Il se trouve que le cobalt 60, métal radioactif retrouvé en France est un matériau utilisé en radiothérapie. Or, dans la réglementation indienne, il est prévu que les hôpitaux doivent retirer les parties radioactives de leur matériel usagé avant de revendre celui-ci.
Cela étant, force est de constater que la radioactivité ne compte pas parmi les dangers les plus redoutés par les recycleurs de Mayapuri. « Je ne crains que les explosions », assure un gamin que passe sa journée à retirer les gaines en plastique des fils électriques. Car les accuidents ne sont apparemment pas rares : obus et autres munitions sont monnaie courante. En juin dernie, on a déploré deux blessés par une explosion tandis qu’en 2004, 10 personnes avaient trouvé la mort à cause d’une explosion d’obus mélangés à d’autres déchets dans une fonderie…
« Des missiles arrivaient… Le plus souvent cachés sur les toits ou dans le canal pour éviter que la police ne les repère, ils étaient découpés à la nuit tombée ». Il faut dire qu’entre la guerre du Golfe et la guerre d’Irak, il y avait matière à se faire du blé. En clair, le farrailleur du coin n’était pas à plaindre.

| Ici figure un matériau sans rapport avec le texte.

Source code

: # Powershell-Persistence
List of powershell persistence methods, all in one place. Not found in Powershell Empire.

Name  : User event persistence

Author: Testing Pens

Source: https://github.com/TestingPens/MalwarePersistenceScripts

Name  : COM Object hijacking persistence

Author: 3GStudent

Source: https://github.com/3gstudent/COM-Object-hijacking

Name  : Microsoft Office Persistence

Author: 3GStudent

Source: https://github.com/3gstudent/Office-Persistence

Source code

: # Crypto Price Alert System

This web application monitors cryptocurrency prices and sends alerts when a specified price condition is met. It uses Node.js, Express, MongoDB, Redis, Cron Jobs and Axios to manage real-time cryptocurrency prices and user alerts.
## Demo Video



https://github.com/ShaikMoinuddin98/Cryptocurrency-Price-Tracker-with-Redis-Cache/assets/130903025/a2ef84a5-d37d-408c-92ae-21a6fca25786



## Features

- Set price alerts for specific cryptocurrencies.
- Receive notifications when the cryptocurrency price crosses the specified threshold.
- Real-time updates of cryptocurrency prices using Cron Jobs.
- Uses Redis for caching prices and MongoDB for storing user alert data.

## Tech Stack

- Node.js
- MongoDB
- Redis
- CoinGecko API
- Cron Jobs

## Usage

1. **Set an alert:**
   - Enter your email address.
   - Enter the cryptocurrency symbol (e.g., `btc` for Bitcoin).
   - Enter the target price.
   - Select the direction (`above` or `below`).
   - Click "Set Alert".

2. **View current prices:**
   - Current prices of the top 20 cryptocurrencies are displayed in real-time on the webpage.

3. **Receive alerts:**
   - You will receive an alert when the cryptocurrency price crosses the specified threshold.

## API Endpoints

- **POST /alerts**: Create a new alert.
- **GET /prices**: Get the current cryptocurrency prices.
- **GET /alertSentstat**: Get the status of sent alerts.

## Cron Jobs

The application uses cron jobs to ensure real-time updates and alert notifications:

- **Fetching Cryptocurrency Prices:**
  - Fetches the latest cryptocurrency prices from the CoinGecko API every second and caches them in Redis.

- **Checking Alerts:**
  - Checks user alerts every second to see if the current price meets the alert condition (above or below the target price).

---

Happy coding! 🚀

Mais tout n’a qu’un temps et c’en est terminé puisque depuis le 1er avril 2007, les importations de mines, de munitions ou de matériaux explosifs ou radioactifs, etc. sont interdites. Sauf que les entrées ne sont pas nécassairement bien contrôlées…
Or, de l'aveu même du vice-président de l'Autorité indienne de sûreté nucléaire, les déchets radioactifs importés ne le sont pas, étant entrendu par ailleurs que l’Inde est un pays qui ne peut se passer de l'importation de déchets.
La croissance économique du pays (+7 ou 7,5 % en 2008), et la construction soutenue d'infrastructures engendrent des besoins en acier croissants, avecxun attrait tout particulier pour les matières recyclées.
Débu 2008, le gouvernement a supprimé les droits de douane de 5 % sur leur importation, tandis que la production d'acier « devrait passer de 56 millions de tonnes cette année à 280 millions en 2020 », assure un spécialiste du secteur.
Mais compte tenu des paramètres (demande d’acier croissante et manque de mesures de sécurité renforcées), d’autres pièces radioactives risquent de sortir du pays, à destination de la France ou d’ailleurs, ce qui confirme d‘ailleurs l'Autorité indienne de sûreté nucléaire en la personne de Satya Pal Agarwal, qui confirme que « ce qui est arrivé aujourd'hui avec Vipras peut se reproduire demain avec une autre fonderie ».